🤖 AI Summary
This work addresses the lack of computable and evaluable moral alignment in current AI systems when confronted with hierarchical and potentially conflicting human ethical norms. The authors propose Morality Chains, a formal framework that models hierarchical moral rules as ordered deontic constraints, and introduce MoralityGym—a Gymnasium-based benchmark comprising 98 ethically challenging scenarios—to enable decoupled evaluation of task performance and moral judgment. Additionally, they develop a Morality Metric grounded in insights from psychology and philosophy to quantify an agent’s moral reasoning capabilities in sequential decision-making.

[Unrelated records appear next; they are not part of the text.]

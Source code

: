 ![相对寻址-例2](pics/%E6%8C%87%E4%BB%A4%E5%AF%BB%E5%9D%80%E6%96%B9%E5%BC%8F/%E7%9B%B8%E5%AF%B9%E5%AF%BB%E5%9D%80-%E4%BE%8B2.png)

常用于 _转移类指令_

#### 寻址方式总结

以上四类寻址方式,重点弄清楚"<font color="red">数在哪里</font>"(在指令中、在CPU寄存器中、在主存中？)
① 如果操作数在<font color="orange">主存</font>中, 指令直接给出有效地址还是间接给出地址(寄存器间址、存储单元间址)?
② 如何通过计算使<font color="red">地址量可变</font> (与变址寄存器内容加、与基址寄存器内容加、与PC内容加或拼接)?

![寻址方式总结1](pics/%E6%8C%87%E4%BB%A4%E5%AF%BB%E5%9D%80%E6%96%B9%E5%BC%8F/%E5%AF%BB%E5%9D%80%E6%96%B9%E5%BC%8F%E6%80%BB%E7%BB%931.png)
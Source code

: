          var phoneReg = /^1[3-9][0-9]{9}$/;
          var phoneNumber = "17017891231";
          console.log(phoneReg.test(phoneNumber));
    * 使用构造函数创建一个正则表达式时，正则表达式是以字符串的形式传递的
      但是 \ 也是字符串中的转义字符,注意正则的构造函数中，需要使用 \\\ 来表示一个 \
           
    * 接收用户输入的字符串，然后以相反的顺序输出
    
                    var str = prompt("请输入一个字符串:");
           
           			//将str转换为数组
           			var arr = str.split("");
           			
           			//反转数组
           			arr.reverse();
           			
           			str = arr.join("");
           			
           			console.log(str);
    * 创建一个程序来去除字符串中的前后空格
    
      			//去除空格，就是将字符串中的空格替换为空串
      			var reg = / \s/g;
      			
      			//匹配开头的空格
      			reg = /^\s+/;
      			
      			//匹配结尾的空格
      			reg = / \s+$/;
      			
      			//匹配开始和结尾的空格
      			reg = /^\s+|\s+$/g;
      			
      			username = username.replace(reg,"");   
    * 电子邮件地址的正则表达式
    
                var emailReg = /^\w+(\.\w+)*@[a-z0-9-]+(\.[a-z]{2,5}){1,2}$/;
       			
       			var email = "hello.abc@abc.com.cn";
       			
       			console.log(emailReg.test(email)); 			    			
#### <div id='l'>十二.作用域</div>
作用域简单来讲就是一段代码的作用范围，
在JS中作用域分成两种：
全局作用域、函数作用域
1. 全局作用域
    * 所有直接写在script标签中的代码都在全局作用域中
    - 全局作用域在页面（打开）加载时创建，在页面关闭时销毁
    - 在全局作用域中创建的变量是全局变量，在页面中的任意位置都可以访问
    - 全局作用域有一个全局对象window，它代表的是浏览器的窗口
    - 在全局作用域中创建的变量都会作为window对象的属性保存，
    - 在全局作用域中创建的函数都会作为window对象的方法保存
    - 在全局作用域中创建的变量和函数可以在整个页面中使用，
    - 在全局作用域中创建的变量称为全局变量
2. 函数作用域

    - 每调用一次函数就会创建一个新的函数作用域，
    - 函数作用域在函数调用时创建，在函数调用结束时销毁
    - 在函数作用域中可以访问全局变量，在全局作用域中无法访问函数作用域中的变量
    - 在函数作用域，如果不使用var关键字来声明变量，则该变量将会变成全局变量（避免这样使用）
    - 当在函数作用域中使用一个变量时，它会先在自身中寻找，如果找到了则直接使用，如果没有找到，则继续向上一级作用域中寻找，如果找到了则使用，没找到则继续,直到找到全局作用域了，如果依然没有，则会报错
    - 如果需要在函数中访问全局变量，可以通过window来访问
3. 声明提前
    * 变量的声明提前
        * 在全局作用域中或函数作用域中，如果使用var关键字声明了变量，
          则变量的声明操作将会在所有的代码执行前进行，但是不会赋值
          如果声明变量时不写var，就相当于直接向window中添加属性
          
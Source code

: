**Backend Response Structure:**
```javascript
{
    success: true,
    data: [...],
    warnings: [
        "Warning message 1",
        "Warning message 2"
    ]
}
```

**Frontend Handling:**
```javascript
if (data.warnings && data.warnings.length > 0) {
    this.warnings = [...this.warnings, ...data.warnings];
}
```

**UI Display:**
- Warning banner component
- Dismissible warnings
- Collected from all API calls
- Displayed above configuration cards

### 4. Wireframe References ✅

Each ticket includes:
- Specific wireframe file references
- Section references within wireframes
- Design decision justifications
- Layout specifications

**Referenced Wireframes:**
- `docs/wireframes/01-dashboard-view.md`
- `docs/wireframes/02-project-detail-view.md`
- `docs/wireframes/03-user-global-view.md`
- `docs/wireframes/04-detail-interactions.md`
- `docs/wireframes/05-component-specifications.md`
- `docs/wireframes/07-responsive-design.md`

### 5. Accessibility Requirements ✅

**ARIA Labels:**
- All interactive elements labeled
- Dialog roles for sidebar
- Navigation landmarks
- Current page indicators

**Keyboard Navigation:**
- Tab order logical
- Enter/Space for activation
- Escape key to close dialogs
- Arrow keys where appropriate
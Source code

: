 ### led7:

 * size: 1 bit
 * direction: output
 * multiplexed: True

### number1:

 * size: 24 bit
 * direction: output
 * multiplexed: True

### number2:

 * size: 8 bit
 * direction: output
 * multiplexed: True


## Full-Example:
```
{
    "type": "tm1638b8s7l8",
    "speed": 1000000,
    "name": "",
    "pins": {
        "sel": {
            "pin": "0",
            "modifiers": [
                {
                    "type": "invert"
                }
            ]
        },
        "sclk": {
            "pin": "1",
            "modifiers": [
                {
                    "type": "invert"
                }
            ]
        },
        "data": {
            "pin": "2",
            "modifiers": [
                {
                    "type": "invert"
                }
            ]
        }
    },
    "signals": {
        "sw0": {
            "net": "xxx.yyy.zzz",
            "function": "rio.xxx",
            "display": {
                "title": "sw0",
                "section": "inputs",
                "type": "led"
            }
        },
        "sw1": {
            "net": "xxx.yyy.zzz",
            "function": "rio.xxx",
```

Experimental results reveal significant limitations of existing safe reinforcement learning approaches in handling complex moral reasoning, thereby laying a foundation for the development of reliable, transparent, and ethically aligned AI systems.
📝 Abstract
Evaluating moral alignment in agents navigating conflicting, hierarchically structured human norms is a critical challenge at the intersection of AI safety, moral philosophy, and cognitive science. We introduce Morality Chains, a novel formalism for representing moral norms as ordered deontic constraints, and MoralityGym, a benchmark of 98 ethical-dilemma problems presented as trolley-dilemma-style Gymnasium environments. By decoupling task-solving from moral evaluation and introducing a novel Morality Metric, MoralityGym allows the integration of insights from psychology and philosophy into the evaluation of norm-sensitive reasoning. Baseline results with Safe RL methods reveal key limitations, underscoring the need for more principled approaches to ethical decision-making. This work provides a foundation for developing AI systems that behave more reliably, transparently, and ethically in complex real-world contexts.